For most children under the age of 5, there is no such thing as “bad” weather. There is only bad clothing. — Frances Krusekopf
This is a bit of an unusual edition of Saturday’s Around the World here on EWC. We’re going on a little journey back to somewhere we’ve all been: the wonder of a mudpuddle, an overlooked drainage ditch, the freedom of rolling down a hill, or maybe, a climb up a tree.
In a world where it’s become normal for children to be shuffled inside to learn, these classrooms are doing the opposite. Welcome to Forest Kindergarten.
In the past decade, parents have been actively guiding their kids to stay indoors to avoid danger and discomfort more than ever. In fact, a 2009 study in the UK found that over 40% of the parents don’t believe that children, age 14 and younger, should be outside unsupervised. 1
And before we can truly appreciate the unorthodox concept we’re sharing in this article, we have to look at a few more statistics.
The amount of time that children are spending outside is decreasing. Just take a look at this snippet from Child In the City’s great article on the subject:
“The National Trust research showed that children are playing outside for an average of just over four hours a week. This compares unfavorably with 8.2 hours for their parents when they were children. But it’s not just a UK phenomenon. A recent study by the Seattle Children’s Research Institute appearing in the Archives of Pediatric & Adolescent Medicine discovered that almost 50% of preschoolers lacked even one parent-supervised outdoor play session per day. On average, children aged 10 to 16 now spend only 12.6 minutes a day on vigorous outdoor activity compared with 10.4 waking hours being relatively motionless.” 2
Wow! 12 minutes outdoors each day and 10 hours sitting motionless. Seems like that’s going to mean a lot less catching of fireflies, playing pick-up soccer games, and constructing snow forts and sand castles.

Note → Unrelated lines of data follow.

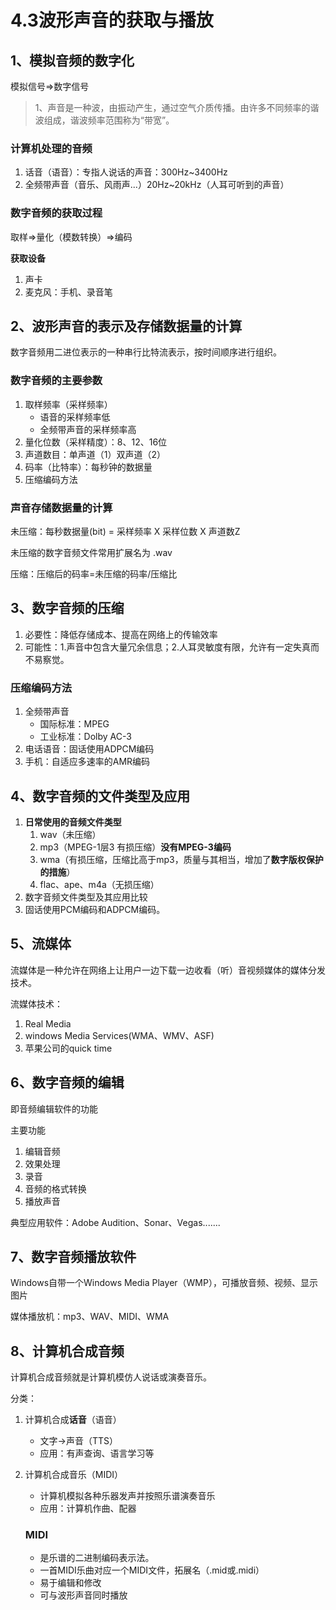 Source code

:# 4.3波形声音的获取与播放

## 1、模拟音频的数字化

模拟信号=>数字信号

> 1、声音是一种波，由振动产生，通过空气介质传播。由许多不同频率的谐波组成，谐波频率范围称为“带宽”。

### 计算机处理的音频

1. 话音（语音）：专指人说话的声音：300Hz~3400Hz
2. 全频带声音（音乐、风雨声...）20Hz~20kHz（人耳可听到的声音）

### 数字音频的获取过程

取样=>量化（模数转换）=>编码

**获取设备**

1. 声卡
2. 麦克风：手机、录音笔

## 2、波形声音的表示及存储数据量的计算

数字音频用二进位表示的一种串行比特流表示，按时间顺序进行组织。

### 数字音频的主要参数

1. 取样频率（采样频率）
   - 语音的采样频率低
   - 全频带声音的采样频率高
2. 量化位数（采样精度）：8、12、16位
3. 声道数目：单声道（1）双声道（2）
4. 码率（比特率）：每秒钟的数据量
5. 压缩编码方法

### 声音存储数据量的计算

未压缩：每秒数据量(bit) = 采样频率 X 采样位数 X 声道数Z

未压缩的数字音频文件常用扩展名为 .wav

压缩：压缩后的码率=未压缩的码率/压缩比

## 3、数字音频的压缩

1. 必要性：降低存储成本、提高在网络上的传输效率
2. 可能性：1.声音中包含大量冗余信息；2.人耳灵敏度有限，允许有一定失真而不易察觉。

### 压缩编码方法

1. 全频带声音
   - 国际标准：MPEG
   - 工业标准：Dolby AC-3
2. 电话语音：固话使用ADPCM编码
3. 手机：自适应多速率的AMR编码

## 4、数字音频的文件类型及应用

1. **日常使用的音频文件类型**
   1. wav（未压缩）
   2. mp3（MPEG-1层3 有损压缩）**没有MPEG-3编码**
   3. wma（有损压缩，压缩比高于mp3，质量与其相当，增加了**数字版权保护的措施**）
   4. flac、ape、m4a（无损压缩）
2. 数字音频文件类型及其应用比较
3. 固话使用PCM编码和ADPCM编码。

## 5、流媒体

流媒体是一种允许在网络上让用户一边下载一边收看（听）音视频媒体的媒体分发技术。

流媒体技术：

1. Real Media
2. windows Media Services(WMA、WMV、ASF)
3. 苹果公司的quick time

## 6、数字音频的编辑

即音频编辑软件的功能

主要功能

1. 编辑音频
2. 效果处理
3. 录音
4. 音频的格式转换
5. 播放声音

典型应用软件：Adobe Audition、Sonar、Vegas.......

## 7、数字音频播放软件

Windows自带一个Windows Media Player（WMP），可播放音频、视频、显示图片

媒体播放机：mp3、WAV、MIDI、WMA

## 8、计算机合成音频

计算机合成音频就是计算机模仿人说话或演奏音乐。

分类：

1. 计算机合成**话音**（语音）

   - 文字->声音（TTS）
   - 应用：有声查询、语言学习等

2. 计算机合成音乐（MIDI）

   - 计算机模拟各种乐器发声并按照乐谱演奏音乐
   - 应用：计算机作曲、配器

   ### MIDI

   - 是乐谱的二进制编码表示法。
   - 一首MIDI乐曲对应一个MIDI文件，拓展名（.mid或.midi）
   - 易于编辑和修改
   - 可与波形声音同时播放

How many memories from childhood would be lost if the sense of adventure inherent in outdoor activities was missing in our early lives? I don’t know many “indoor” places (homes, study halls, church basements) that are very interesting and enriching. Maybe that’s why we have the problem with too much screen time? It’s better than being stuck indoors!
But have no fear, change is on the way!
There’s a brilliant movement afoot to counter all that fear parents have of their children on the loose outside and the screen time that results. A growing number of children in communities located in northern Europe (and even North America) now have access to an ingenious way to create life-long learners. It’s called “Forest Kindergarten“, and makes a whole lot of sense.

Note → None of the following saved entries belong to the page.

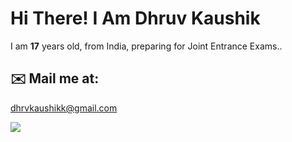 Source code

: # Hi There! I Am Dhruv Kaushik
I am **17** years old, from India, preparing for Joint Entrance Exams..

## ✉️ Mail me at:
dhrvkaushikk@gmail.com

[![](https://visitcount.itsvg.in/api?id=dhruvvkaushik&icon=0&color=0)](https://visitcount.itsvg.in)

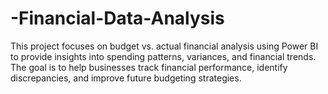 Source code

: # -Financial-Data-Analysis
This project focuses on budget vs. actual financial analysis using Power BI to provide insights into spending patterns, variances, and financial trends. The goal is to help businesses track financial performance, identify discrepancies, and improve future budgeting strategies.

I could never do the concept justice in my description, so have a look at this delightful and game-changing video brought to us by SBS Dateline!

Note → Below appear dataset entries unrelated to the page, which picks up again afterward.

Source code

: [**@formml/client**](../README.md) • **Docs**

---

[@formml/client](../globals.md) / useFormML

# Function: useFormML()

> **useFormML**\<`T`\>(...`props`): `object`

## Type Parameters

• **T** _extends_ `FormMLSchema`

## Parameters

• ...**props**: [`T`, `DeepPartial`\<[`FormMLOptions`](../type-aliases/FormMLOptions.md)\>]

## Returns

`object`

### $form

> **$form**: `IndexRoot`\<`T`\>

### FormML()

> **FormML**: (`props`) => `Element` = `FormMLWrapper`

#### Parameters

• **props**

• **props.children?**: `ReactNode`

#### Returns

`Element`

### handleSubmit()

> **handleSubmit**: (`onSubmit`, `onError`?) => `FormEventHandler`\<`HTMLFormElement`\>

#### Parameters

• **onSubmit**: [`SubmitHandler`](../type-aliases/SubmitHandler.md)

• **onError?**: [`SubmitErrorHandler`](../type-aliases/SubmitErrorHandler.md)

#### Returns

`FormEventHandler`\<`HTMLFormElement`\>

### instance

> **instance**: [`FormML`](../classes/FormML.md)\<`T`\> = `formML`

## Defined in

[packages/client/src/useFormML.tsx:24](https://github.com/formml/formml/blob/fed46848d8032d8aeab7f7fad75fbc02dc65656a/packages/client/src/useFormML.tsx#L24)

So they’ve got little ones climbing into trees 30 feet in the air, fashioning their own pointed sticks, and running in icy, muddy water. And the only trip to the emergency room they’ve had in 17 years was when a parent ran over a kid’s foot!
Perhaps if we can get our heads around having cold, wet, but very happy children, we might be able to put our educational system on a new path.
Did you catch that point about how this kind of “intro to life” makes for more curious and courageous learners?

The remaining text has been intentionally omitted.